As part of CEO Mark Zuckerberg’s “Year of Efficiency”

UPDATE, March 15, 2023, 8:59 a.m.: Meta CEO Mark Zuckerberg has confirmed plans to layoff staff. Meta will cut 10,000 more jobs and eliminate 5,000 positions that are currently vacant. Zuckerberg said, “Over the next couple of months, org leaders will announce restructuring plans focused on flattening our orgs, canceling lower priority projects, and reducing our hiring rates. With less hiring, I’ve made the difficult decision to further reduce the size of our recruiting team. We expect to announce restructurings and layoffs in our tech groups in late April, and then our business groups in late May.”


Meta Platforms, Inc., parent company to Facebook, Instagram and WhatsApp, is planning thousands of additional layoffs starting as soon as last week, reports Bloomberg. The news comes just four months after Meta announced that it would lay off more than 11,000 employees, approximately 13% of the company’s workforce. The November layoffs were the first major round of layoffs for the tech company since it launched as Facebook in 2004.

On November 9, 2022, Zuckerberg notified employees in a letter that was also published online.

“Today I’m sharing some of the most difficult changes we’ve made in Meta’s history. I’ve decided to reduce the size of our team by about 13% and let more than 11,000 of our talented employees go. We are also taking a number of additional steps to become a leaner and more efficient company by cutting discretionary spending and extending our hiring freeze through Q1,” Zuckerberg wrote.

“I want to take accountability for these decisions and for how we got here. I know this is tough for everyone, and I’m especially sorry to those impacted,” added the CEO.
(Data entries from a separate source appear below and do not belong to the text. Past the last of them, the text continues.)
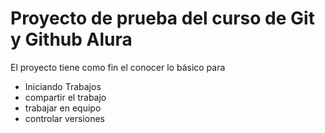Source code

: # Proyecto de prueba del curso de Git y Github Alura

El proyecto tiene como fin el conocer lo básico para
- Iniciando Trabajos
- compartir el trabajo
- trabajar en equipo
- controlar versiones

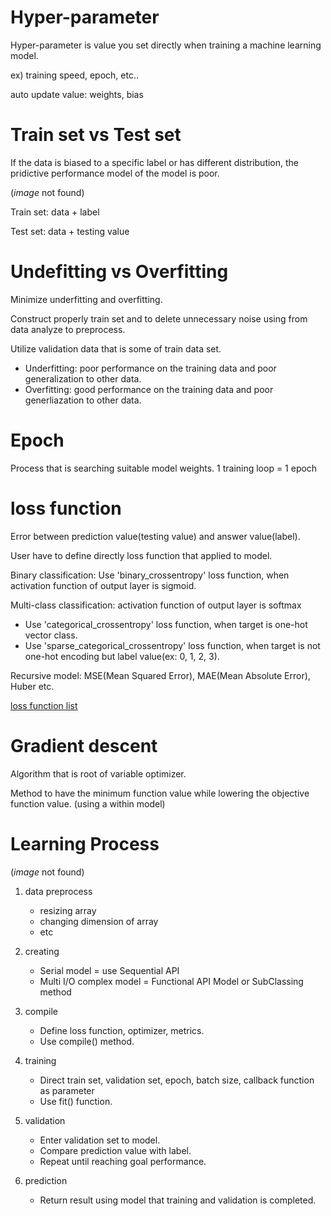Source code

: # Hyper-parameter

Hyper-parameter is value you set directly when training a machine learning model.

ex) training speed, epoch, etc..

auto update value: weights, bias

# Train set vs Test set

If the data is biased to a specific label or has different distribution, the pridictive performance model of the model is poor.

(_image_ not found)

Train set: data + label 

Test set: data + testing value 

# Undefitting vs Overfitting

Minimize underfitting and overfitting.

Construct properly train set and to delete unnecessary noise using from data analyze to preprocess.

Utilize validation data that is some of train data set.
  - Underfitting: poor performance on the training data and poor generalization to other data.
  - Overfitting: good performance on the training data and poor generliazation to other data.

# Epoch

Process that is searching suitable model weights.
1 training loop = 1 epoch

# loss function

Error between prediction value(testing value) and answer value(label).

User have to define directly loss function that applied to model.

Binary classification: Use 'binary_crossentropy' loss function, when activation function of output layer is sigmoid.

Multi-class classification: activation function of output layer is softmax
  - Use 'categorical_crossentropy' loss function, when target is one-hot vector class.
  - Use 'sparse_categorical_crossentropy' loss function, when target is not one-hot encoding but label value(ex: 0, 1, 2, 3).

Recursive model: MSE(Mean Squared Error), MAE(Mean Absolute Error), Huber etc.

[loss function list](https://www.tensorflow.org/api_docs/python/tf/keras/losses)

# Gradient descent

Algorithm that is root of variable optimizer.

Method to have the minimum function value while lowering the objective function value.
(using a within model)

# Learning Process

(_image_ not found)

1. data preprocess     
    - resizing array
    - changing dimension of array
    - etc

2. creating    
    - Serial model = use Sequential API
    - Multi I/O complex model = Functional API Model or SubClassing method

3. compile    
    - Define loss function, optimizer, metrics.
    - Use compile() method.

4. training    
    - Direct train set, validation set, epoch, batch size, callback function as parameter
    - Use fit() function.

5. validation    
    - Enter validation set to model.
    - Compare prediction value with label.
    - Repeat until reaching goal performance.

6. prediction    
    - Return result using model that training and validation is completed.
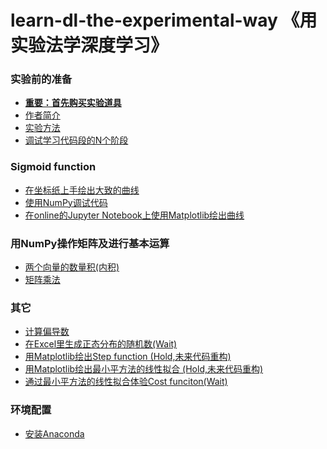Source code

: # learn-dl-the-experimental-way 《用实验法学深度学习》

### 实验前的准备

- [**重要：首先购买实验道具**]()
- [作者简介]()
- [实验方法]()
- [调试学习代码段的N个阶段](/chapters/实验前的准备/调试学习代码段的N个阶段.md)

### Sigmoid function

- [在坐标纸上手绘出大致的曲线](/chapters/Sigmoid_function/在坐标纸上手绘出大致的曲线.md)
- [使用NumPy调试代码](/chapters/Sigmoid_function/使用NumPy调试代码.md)
- [在online的Jupyter Notebook上使用Matplotlib绘出曲线](/chapters/Sigmoid_function/在online的JupyterNotebook上使用Matplotlib绘出曲线.md)

### 用NumPy操作矩阵及进行基本运算

- [两个向量的数量积(内积)](/chapters/用NumPy操作矩阵及进行基本运算/两个向量的数量积(内积).md)
- [矩阵乘法](/chapters/用NumPy操作矩阵及进行基本运算/矩阵乘法.md)

### 其它

- [计算偏导数](/chapters/其它/计算偏导数.md)
- [在Excel里生成正态分布的随机数(Wait)](/chapters/其它/在Excel里生成正态分布的随机数.md)
- [用Matplotlib绘出Step function (Hold,未来代码重构)](/chapters/其它/Step_function.md)
- [用Matplotlib绘出最小平方法的线性拟合 (Hold,未来代码重构)](/chapters/其它/用Matplotlib绘出最小平方法的线性拟合.md)
- [通过最小平方法的线性拟合体验Cost funciton(Wait)](/chapters/其它/通过最小平方法的线性拟合体验Cost_funciton.md)

### 环境配置

- [安装Anaconda](/chapters/环境配置/安装Anaconda.md)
Last month, when Meta released their fourth-quarter and full-year 2022 financials, Zuckerberg touted the company’s progress with an AI discovery engine and Reels. He also said the company would restructure, flatten the organization, and discontinue products and services that no longer align with the company’s core products and services.

“Year of Efficiency”

On last month’s earnings call, Zuckerberg said the company’s top two priorities are AI and the metaverse. They are realigning business and strategic priorities which means more layoffs, consolidating and eliminating office space, and pivoting toward a next-generation data center design.

“Our management theme for 2023 is the ‘Year of Efficiency’ and we’re focused on becoming a stronger and more nimble organization,” Zuckerberg said in a February 1 news release.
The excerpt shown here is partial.